Due to a large grant from the Danish Council for Technology and Innovation we are now able to fulfill a longstanding ambition to commence the project: ’New electrode materials for O2 reduction and evolution’ 

Project discription

The industrialized part of the world relies heavily on fossil fuels for energy production and there are now strong demands for switching considerable amounts of this towards sustainable resources like solar, wind, and wave energy in the form of electricity. Those resources, however, have inherently strong time variations and therefore there is a need for being able to store the energy and thereby averaging out the production. One of the scenarios here is using hydrogen as the medium for either storage or as an energy carrier. Fuel cells fit particularly well into this scenario as they can effectively convert hydrogen into electricity. The opposite process of converting electricity into hydrogen, also called electrolysis, is well known but is done in a special designed unit optimized for this purpose alone. Thus it would be ideal to have reversible fuel cells, which dependent on demand could convert electricity into hydrogen when there is for example plenty of wind and no demand for electric power while doing the opposite when there is no wind and demand for electrical power.

 

The main obstacle for making fuel cells more efficient for producing electricity and also for use as reversible units is the overpotential for oxygen reduction and evolution.

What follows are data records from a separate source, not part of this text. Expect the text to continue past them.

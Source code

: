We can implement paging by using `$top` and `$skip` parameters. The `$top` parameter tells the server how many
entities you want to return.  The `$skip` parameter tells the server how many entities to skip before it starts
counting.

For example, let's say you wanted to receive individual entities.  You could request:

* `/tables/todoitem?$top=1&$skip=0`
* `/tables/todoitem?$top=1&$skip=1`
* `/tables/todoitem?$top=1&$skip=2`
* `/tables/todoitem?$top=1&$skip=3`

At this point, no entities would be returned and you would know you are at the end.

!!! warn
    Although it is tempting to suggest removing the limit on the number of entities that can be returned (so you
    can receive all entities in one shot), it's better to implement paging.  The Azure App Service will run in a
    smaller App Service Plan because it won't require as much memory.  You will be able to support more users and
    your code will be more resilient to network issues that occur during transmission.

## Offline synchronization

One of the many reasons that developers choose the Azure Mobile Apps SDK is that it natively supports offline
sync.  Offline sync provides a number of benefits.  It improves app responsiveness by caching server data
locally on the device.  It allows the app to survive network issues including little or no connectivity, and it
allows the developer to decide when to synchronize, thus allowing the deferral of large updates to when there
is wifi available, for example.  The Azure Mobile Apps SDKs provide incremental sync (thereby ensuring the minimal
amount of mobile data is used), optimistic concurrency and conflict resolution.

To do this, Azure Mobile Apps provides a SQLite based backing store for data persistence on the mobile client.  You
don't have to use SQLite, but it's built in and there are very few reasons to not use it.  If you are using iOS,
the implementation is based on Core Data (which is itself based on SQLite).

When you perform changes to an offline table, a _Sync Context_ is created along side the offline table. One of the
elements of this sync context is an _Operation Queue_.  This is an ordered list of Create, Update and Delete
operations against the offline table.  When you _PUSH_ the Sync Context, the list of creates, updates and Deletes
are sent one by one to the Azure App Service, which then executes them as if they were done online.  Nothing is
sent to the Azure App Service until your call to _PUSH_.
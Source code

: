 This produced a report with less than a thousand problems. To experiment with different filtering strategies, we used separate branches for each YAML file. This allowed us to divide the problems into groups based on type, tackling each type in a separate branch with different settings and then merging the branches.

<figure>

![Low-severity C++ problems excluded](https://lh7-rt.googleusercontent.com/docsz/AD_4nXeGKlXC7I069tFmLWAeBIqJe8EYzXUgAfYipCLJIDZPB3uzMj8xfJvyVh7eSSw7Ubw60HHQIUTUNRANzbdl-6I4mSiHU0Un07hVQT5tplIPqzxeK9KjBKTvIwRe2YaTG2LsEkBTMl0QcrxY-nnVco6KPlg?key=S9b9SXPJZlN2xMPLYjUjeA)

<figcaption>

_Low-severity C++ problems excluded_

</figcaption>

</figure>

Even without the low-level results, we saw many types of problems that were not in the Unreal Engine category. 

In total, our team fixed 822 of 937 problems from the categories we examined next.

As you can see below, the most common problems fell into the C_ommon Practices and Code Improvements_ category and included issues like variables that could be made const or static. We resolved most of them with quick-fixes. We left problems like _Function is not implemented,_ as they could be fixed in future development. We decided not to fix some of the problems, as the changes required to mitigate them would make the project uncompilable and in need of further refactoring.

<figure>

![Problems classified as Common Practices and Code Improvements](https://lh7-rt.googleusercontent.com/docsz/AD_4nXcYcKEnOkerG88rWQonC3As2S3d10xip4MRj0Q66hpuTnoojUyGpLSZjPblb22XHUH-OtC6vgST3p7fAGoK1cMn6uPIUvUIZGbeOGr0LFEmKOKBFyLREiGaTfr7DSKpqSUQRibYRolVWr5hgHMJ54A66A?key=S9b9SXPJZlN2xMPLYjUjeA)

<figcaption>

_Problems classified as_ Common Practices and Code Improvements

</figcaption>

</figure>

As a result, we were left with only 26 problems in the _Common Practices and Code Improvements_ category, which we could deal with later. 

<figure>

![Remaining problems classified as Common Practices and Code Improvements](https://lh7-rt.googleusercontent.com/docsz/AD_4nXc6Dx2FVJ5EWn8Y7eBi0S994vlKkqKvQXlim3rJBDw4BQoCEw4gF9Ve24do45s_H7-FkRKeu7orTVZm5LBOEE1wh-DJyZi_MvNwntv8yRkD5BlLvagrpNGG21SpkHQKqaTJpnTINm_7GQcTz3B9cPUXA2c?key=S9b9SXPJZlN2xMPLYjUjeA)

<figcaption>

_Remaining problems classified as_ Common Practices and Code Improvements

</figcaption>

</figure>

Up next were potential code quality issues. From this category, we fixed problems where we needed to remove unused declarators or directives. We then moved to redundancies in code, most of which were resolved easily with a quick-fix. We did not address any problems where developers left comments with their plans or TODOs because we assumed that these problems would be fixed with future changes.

This proposal is aiming at developing new specially structured materials for electro catalysts which reduces these overpotentials and at the same time replaces the scares and expensive noble metals currently constituting the electrodes.)

 

 

The work will be carried out as a close collaboration between these universities: 

  • Technical University of Denmark, DTU Physics - centers CINF and CAMD
  • University of Southern Denmark, Department of Chemistry 
  • Stanford University, USA 

 

Scientific members of the project group

  • Professor Ib Chorkendorff, director of the Danish National Research Foundation’s Center for Individual Nanoparticle Functionality (CINF), DTU Physics, Technical University of Denmark
  • , Department of Chemistry, Universtity of Southern Denmark
  • Assistant Professor Jan Rossmeisl, Center for Atomic-scale Materials Design (CAMD), DTU Physcis, Technical University of Denmark
  • Department of Chemical Engineering, Standford University, USA  
  • Furthermore, one postdoc and 2 PhD students will be employed.